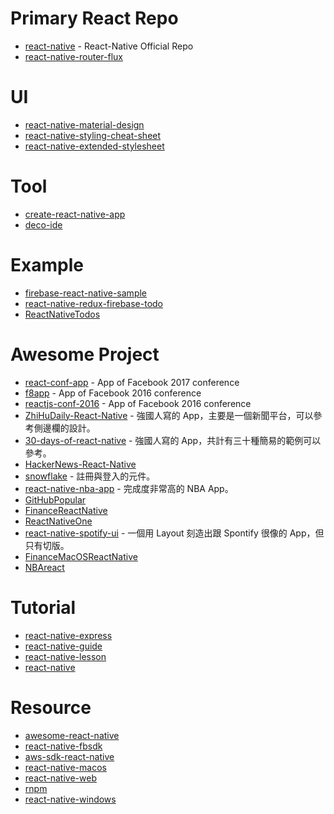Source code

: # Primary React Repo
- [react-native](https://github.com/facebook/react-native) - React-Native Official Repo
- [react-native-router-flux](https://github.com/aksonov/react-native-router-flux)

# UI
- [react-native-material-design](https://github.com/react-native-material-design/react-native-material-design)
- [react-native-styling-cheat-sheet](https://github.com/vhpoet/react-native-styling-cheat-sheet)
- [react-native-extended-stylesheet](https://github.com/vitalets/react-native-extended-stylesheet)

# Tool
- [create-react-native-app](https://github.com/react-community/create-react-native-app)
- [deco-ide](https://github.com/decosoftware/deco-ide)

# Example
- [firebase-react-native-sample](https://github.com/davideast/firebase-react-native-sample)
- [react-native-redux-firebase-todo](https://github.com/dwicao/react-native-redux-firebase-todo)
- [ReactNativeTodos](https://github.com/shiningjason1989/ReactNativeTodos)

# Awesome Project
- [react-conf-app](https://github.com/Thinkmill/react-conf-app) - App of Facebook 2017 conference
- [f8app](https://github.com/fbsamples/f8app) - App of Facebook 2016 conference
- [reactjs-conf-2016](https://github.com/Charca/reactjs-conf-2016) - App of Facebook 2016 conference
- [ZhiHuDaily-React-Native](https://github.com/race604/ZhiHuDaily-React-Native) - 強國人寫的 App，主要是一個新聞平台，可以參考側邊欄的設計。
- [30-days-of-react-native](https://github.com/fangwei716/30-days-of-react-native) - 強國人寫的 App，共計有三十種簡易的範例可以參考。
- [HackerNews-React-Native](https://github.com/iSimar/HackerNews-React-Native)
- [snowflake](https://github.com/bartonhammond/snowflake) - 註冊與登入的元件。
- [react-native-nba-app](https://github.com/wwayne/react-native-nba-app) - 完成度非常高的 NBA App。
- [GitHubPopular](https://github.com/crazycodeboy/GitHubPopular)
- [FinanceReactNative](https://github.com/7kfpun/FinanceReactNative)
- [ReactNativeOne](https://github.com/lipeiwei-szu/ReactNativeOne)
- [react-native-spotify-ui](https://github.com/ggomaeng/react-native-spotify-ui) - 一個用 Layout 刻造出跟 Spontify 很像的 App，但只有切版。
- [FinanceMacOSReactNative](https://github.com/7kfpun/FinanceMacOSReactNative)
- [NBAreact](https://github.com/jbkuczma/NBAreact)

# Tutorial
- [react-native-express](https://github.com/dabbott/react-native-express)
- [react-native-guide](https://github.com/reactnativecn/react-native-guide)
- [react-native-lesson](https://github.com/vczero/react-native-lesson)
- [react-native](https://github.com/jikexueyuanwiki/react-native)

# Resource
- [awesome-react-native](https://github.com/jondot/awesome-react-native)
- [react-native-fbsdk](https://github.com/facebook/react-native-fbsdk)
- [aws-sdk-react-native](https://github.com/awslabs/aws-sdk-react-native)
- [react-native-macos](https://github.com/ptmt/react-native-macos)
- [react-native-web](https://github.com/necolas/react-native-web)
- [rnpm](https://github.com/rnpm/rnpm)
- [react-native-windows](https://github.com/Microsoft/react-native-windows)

---

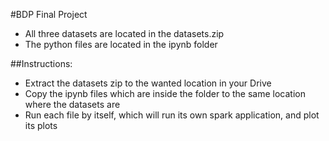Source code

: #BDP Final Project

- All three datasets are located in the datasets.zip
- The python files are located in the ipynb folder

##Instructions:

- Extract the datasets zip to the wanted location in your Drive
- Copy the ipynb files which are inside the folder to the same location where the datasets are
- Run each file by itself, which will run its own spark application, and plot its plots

**How to complete this task**
Find the string "location" in the material above. Then copy each line that has it.

**Written response**
- Extract the datasets zip to the wanted location in your Drive
- Copy the ipynb files which are inside the folder to the same location where the datasets are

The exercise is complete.